[Peroxynitrite production in cerebral ischemia].

Peroxynitrite, generated by the reaction of nitric oxide and superoxide, has toxic effects including oxidation of sulfhydryls, lipid peroxidation and nitration of amino acid residues. So far peroxynitrite has not yet been detected in the ischemic brain because of its short half-life. Recently, we have succeeded in detecting 3-nitro-L-tyrosine, which is considered to be a footprint of peroxynitrite, in ischemic brain. Production of nitrotyrosine started during the ischemic period, increased after reperfusion, peaked at 48 hours, then declined up to 72 hours. Nitrotyrosine level was highest in the peri-infarct region, second highest in the core-of-infarct region, and lowest in the caudoputamen and the non-infarct region.

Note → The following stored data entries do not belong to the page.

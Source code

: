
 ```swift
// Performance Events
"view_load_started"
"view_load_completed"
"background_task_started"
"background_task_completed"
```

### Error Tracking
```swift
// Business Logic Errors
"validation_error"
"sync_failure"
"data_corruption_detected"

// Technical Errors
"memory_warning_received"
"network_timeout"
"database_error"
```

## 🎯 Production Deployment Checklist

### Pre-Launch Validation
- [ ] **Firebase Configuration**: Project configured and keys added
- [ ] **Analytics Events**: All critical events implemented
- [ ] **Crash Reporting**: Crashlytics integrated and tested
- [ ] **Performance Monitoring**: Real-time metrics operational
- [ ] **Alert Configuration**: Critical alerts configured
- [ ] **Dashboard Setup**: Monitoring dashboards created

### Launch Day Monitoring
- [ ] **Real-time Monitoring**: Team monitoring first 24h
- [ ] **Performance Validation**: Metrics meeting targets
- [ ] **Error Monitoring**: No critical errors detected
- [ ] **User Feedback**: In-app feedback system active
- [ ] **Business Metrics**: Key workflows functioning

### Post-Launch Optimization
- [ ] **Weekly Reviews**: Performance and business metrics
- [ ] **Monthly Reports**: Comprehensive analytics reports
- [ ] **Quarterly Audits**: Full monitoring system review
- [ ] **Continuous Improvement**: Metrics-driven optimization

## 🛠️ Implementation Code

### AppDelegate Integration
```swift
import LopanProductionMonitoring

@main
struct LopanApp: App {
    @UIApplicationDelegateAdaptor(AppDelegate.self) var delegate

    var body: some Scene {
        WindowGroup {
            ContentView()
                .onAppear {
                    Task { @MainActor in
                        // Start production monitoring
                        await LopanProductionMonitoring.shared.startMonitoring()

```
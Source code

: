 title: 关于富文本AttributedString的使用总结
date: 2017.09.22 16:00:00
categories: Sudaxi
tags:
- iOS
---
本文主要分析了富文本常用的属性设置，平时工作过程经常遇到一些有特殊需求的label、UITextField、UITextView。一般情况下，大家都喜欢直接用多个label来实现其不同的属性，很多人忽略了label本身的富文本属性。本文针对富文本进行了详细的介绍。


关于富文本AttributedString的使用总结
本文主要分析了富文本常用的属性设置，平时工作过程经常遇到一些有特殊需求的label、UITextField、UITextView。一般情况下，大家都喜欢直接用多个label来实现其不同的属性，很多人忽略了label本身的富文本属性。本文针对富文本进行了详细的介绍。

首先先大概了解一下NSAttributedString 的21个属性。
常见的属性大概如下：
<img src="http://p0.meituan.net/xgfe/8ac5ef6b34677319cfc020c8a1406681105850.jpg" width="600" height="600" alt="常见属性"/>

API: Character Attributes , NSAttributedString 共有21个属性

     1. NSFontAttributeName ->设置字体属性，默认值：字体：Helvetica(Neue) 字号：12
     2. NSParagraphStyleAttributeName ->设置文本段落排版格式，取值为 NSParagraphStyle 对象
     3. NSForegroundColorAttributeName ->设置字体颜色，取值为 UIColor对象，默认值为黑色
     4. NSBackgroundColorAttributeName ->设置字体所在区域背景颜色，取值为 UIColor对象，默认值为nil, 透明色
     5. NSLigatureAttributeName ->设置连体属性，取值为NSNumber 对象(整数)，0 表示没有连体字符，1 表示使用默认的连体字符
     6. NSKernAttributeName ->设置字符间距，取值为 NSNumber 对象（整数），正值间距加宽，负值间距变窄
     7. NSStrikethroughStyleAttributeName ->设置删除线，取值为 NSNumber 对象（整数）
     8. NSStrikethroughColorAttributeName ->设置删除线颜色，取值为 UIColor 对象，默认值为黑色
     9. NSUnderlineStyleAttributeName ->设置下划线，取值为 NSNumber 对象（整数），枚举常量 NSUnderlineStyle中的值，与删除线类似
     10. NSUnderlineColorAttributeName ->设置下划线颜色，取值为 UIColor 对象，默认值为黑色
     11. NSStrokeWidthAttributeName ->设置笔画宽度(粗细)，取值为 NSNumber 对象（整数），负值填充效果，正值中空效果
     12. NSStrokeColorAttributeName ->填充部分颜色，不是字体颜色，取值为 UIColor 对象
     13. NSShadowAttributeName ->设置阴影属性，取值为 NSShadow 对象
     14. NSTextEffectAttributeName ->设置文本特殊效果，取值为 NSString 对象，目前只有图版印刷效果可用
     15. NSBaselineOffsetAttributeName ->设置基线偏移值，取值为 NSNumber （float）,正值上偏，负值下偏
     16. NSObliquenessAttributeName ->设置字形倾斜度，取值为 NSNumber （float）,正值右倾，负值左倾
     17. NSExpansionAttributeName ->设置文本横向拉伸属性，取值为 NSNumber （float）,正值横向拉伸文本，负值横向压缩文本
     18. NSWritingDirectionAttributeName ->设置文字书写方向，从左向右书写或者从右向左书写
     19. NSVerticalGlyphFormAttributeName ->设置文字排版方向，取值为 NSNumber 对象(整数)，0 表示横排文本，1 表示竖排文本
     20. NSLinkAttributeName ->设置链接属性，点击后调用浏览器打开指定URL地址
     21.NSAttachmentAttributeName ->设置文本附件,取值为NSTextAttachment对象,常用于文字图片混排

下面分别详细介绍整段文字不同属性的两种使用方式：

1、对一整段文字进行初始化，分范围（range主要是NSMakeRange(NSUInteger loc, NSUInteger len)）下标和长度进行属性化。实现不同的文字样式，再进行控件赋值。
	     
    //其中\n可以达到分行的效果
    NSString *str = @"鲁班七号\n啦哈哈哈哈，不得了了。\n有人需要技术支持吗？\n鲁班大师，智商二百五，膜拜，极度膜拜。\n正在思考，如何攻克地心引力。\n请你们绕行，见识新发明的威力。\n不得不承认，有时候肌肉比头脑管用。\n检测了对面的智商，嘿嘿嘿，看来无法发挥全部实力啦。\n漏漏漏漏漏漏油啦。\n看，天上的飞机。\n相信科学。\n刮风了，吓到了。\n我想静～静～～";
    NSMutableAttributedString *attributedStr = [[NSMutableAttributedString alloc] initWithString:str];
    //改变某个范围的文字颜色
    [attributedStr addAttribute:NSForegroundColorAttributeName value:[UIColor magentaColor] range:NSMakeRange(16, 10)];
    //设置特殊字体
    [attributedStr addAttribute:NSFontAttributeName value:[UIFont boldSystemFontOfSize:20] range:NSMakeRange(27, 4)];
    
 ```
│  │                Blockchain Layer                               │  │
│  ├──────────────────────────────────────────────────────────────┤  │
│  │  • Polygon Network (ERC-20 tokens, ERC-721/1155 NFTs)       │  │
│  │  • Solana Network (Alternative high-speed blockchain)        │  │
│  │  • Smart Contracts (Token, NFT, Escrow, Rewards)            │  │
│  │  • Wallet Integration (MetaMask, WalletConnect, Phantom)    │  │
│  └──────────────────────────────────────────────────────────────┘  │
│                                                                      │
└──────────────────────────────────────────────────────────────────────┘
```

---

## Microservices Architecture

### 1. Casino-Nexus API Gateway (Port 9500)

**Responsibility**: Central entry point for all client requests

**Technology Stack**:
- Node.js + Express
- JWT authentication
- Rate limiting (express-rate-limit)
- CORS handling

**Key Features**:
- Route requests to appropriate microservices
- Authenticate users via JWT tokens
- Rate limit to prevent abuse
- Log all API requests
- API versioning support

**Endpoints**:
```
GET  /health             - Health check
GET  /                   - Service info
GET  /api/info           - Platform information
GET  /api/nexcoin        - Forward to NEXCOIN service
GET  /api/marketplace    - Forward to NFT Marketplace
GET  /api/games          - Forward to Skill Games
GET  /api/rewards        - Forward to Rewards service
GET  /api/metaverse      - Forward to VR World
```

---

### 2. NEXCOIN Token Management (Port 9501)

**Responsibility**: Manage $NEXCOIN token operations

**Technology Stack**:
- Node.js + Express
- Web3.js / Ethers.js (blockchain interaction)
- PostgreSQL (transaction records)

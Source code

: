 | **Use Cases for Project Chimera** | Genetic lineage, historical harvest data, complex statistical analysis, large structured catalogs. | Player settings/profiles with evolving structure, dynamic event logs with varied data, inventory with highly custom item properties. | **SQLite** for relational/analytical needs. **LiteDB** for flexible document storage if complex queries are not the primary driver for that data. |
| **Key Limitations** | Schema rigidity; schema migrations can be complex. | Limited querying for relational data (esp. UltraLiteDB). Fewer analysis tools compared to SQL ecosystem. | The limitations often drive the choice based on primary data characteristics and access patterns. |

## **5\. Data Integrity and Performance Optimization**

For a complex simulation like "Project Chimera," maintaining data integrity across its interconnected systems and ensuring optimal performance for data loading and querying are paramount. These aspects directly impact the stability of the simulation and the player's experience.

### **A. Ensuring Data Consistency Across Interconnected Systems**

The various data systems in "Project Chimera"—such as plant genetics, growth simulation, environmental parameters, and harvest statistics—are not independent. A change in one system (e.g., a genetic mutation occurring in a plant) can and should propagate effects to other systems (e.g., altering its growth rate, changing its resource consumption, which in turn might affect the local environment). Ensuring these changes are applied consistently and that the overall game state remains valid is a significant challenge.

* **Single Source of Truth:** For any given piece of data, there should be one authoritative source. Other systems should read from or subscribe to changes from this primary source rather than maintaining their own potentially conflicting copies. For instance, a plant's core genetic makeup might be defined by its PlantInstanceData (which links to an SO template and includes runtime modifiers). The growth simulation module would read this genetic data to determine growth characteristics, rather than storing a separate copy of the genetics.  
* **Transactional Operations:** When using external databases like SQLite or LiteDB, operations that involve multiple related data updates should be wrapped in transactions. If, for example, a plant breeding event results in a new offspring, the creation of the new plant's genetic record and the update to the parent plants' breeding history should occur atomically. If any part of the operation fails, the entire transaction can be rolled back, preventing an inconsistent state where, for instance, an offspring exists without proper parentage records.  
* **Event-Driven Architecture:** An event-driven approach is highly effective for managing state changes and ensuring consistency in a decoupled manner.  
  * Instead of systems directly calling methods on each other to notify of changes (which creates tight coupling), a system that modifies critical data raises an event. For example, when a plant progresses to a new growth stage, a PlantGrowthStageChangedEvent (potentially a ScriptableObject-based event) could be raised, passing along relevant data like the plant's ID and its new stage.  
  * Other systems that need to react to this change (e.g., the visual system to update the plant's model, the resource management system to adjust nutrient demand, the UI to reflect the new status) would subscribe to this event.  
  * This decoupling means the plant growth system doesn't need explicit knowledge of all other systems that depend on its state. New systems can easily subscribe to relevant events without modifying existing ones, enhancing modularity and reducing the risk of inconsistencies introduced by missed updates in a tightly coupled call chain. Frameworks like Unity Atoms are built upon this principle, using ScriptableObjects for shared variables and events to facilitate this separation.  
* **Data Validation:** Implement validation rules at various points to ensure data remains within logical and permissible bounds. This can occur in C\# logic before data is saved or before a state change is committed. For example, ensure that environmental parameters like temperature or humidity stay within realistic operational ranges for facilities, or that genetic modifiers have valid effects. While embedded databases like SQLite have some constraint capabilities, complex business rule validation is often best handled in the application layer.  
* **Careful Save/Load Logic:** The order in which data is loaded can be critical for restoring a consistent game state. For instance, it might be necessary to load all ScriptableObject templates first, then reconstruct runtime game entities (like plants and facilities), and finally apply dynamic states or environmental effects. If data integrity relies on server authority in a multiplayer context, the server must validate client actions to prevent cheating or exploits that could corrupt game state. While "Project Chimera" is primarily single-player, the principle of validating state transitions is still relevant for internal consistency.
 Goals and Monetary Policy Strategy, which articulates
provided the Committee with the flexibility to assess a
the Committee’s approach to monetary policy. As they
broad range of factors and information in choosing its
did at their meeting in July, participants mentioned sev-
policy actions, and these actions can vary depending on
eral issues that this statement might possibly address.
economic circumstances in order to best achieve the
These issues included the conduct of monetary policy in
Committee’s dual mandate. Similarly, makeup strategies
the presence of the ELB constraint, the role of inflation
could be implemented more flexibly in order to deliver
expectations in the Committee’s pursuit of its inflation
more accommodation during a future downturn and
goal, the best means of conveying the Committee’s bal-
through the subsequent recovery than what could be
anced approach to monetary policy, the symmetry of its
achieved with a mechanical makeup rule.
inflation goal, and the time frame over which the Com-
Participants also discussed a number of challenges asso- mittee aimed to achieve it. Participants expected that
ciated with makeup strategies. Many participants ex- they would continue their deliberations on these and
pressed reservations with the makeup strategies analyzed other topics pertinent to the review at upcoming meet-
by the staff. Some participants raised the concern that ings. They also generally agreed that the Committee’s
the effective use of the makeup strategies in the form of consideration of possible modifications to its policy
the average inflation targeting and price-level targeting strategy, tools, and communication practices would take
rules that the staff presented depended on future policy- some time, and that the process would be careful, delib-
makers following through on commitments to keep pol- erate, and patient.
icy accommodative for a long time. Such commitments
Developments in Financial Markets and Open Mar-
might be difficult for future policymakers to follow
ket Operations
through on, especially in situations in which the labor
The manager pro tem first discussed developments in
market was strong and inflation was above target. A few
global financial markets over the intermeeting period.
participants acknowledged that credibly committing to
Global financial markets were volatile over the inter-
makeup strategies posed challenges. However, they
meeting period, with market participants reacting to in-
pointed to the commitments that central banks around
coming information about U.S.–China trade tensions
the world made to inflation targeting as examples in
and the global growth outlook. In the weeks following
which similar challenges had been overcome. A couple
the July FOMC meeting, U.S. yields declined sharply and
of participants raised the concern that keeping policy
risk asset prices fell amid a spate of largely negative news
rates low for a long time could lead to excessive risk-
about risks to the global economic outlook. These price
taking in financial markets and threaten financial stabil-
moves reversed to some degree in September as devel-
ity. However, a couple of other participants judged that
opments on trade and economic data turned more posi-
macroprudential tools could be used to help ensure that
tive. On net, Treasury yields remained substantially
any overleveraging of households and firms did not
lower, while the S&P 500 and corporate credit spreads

Studies using pharmacological agents including MK-801, 7-nitroindazole and aminoguanidine suggest that peroxynitrite production originates from nNOS in the early phase of reperfusion, and from iNOS in the later phase of reperfusion. Further, the immunohistochemical study indicates that iNOS, located mainly in vascular cells, is predominantly responsible for nitrotyrosine production. Thus, peroxynitrite production depends on the stage of evolution of the ischemic process and on the cell type producing NO. These findings have important implications for the therapeutic time window and choice of NOS inhibitors in patients with cerebral infarction.